A veces, sobre el valle, entre el lago y las montañas, aparece inmóvil una nubecilla alargada y transparente, que corta en sentido horizontal el paisaje. Más adentro, estas tenues vedijas se consolidan, y hay momentos en los que el avión se mete en una zona brumosa, que da al paisaje un aspecto sideral. Sucesivamente pasamos sobre Lausana, Friburgo, Berna. ¡Qué bonitas estas ciudades, que crecen en las márgenes de un río de cruce tortuoso! Los caseríos, apretados, se ciñen a las revueltas del agua que lame los cimientos de los edificios más valientes, y todo ello ofrece el espectáculo de la conquista del río por su enamorada la ciudad. ¡Qué emocionantes estos abrazos de un río a su ciudad!
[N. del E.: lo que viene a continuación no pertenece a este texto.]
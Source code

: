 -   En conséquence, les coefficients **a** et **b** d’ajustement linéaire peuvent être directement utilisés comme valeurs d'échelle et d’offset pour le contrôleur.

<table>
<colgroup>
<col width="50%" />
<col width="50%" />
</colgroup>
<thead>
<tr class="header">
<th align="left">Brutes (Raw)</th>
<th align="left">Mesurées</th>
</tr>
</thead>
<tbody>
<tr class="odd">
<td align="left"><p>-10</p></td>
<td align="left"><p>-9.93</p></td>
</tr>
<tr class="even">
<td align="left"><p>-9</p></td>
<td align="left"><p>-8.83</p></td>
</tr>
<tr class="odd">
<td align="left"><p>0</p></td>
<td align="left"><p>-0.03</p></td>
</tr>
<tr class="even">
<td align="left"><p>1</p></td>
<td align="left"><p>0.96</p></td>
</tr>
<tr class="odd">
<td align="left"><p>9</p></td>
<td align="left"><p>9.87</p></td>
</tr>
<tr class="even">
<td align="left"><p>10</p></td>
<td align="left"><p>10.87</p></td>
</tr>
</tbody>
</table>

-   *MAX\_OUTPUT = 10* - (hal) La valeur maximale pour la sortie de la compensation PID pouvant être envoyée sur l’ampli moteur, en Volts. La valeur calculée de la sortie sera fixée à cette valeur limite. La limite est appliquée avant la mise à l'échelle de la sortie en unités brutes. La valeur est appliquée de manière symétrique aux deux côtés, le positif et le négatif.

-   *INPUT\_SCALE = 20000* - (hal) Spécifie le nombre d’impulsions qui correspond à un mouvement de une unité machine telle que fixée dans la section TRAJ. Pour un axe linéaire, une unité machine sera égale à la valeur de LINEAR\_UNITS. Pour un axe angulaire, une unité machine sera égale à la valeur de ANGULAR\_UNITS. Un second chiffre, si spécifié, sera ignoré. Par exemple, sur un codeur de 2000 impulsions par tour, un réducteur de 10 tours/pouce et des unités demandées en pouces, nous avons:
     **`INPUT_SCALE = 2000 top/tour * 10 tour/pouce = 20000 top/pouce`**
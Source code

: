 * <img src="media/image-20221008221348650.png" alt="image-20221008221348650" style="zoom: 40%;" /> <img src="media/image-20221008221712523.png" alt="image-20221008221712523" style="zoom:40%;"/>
Se piensa con gratitud en el pastor nómada a quien se le ocurrió el primero plantar su tienda en este remanso de la corriente.
La distancia va envolviendo los Alpes en una túnica de vaho. La selva se apelotona cada vez más y hay que pensar que aquellos caminillos estrechos, abiertos en ella, se han logrado ya heroicamente, a hachazo limpio. Es ya una vegetación tan fuerte, que da rabia.
Empiezan a verse las agujas góticas alanceando el azul. A medida que nos acercamos a Alemania, la tierra se hace más oscura y más fuerte. Surge de nuevo el oleaje de las lomas y el avión gruñe cada vez más enfadado para poder ganar la altura necesaria. Frente a nosotros hay una barrera de montañas cuya línea sinuosa se recorta en el azul como el filo de un serrucho. A esta altura no pueden subir ya los árboles, y la tierra aparece desnuda, calva, con la osamenta de piedra al descubierto.
Cuando estamos sobre la cresta más alta de esta barrera montañosa, surge como por arte de magia un paisaje maravilloso. En la otra vertiente, la montaña está cortada a pico, y en la base de esta imponente muralla se abre una planicie verde, fresca y jugosa. Recostada, indolente al pie del llano, Zúrich.
Su aparición súbita en el momento en que se sobrepasa la montaña es inefable. Cuando el avión llega a la cúspide de la montaña, el piloto hace callar el gruñido fatigoso del motor, y suavemente planeando, como una gaviota, el pájaro metálico vuela en espiral sobre el caserío de Zúrich y se abate suavemente sobre el tapiz verde que la ciudad ha extendido para recogerle.
En el aeródromo, mientras una muchachita nos descubre con su ternura germánica la importancia que todavía, y a pesar de todo, tiene el ser español, la cabina del avión se llena de alemanes, que van, como nosotros, camino de Berlín.